- [REQUIRED ACTION]: From the line that contains "P(A \cap B)" to the end of the entries, write out every line exactly, including both ends, and nothing more.

- [MATERIAL PROVIDED]:
[Start of Attachment]

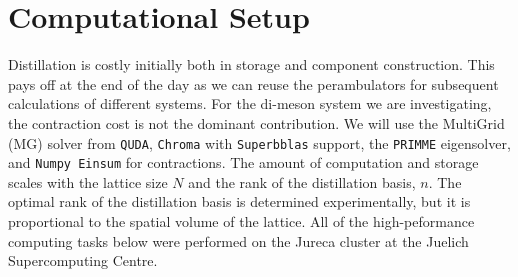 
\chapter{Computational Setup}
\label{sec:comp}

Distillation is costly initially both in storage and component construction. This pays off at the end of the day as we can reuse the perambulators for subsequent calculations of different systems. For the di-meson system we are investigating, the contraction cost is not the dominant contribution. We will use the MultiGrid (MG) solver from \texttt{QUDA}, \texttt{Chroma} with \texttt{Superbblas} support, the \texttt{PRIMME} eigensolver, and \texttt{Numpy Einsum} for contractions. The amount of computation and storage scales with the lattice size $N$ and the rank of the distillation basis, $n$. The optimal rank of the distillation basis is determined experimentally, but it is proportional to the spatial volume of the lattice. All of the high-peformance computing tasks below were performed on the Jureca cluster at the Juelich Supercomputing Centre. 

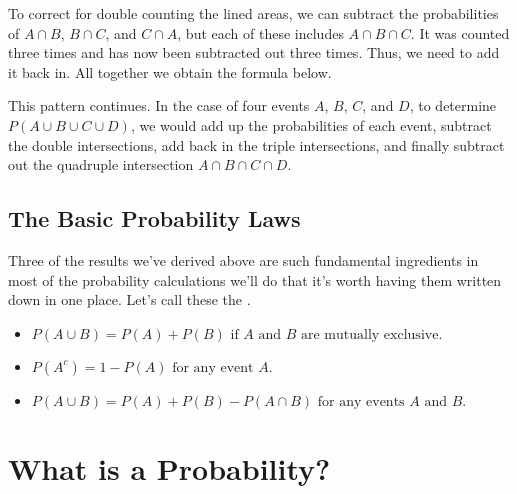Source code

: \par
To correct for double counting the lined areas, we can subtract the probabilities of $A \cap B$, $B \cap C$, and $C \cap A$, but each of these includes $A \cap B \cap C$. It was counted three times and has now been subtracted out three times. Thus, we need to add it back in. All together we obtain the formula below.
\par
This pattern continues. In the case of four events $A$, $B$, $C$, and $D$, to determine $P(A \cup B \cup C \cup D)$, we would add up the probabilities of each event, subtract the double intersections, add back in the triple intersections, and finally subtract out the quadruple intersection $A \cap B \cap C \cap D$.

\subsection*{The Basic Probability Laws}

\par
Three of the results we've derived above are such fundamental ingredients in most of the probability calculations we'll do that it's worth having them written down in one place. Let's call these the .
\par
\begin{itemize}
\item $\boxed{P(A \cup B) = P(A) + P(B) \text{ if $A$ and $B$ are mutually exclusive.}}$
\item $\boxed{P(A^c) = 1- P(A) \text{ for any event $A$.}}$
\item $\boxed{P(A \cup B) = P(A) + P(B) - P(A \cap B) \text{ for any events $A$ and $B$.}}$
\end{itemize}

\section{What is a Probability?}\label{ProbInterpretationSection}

[End of Attachment]

- [YOUR SOLUTION]:
\item $\boxed{P(A \cup B) = P(A) + P(B) - P(A \cap B) \text{ for any events $A$ and $B$.}}$
\end{itemize}

\section{What is a Probability?}\label{ProbInterpretationSection}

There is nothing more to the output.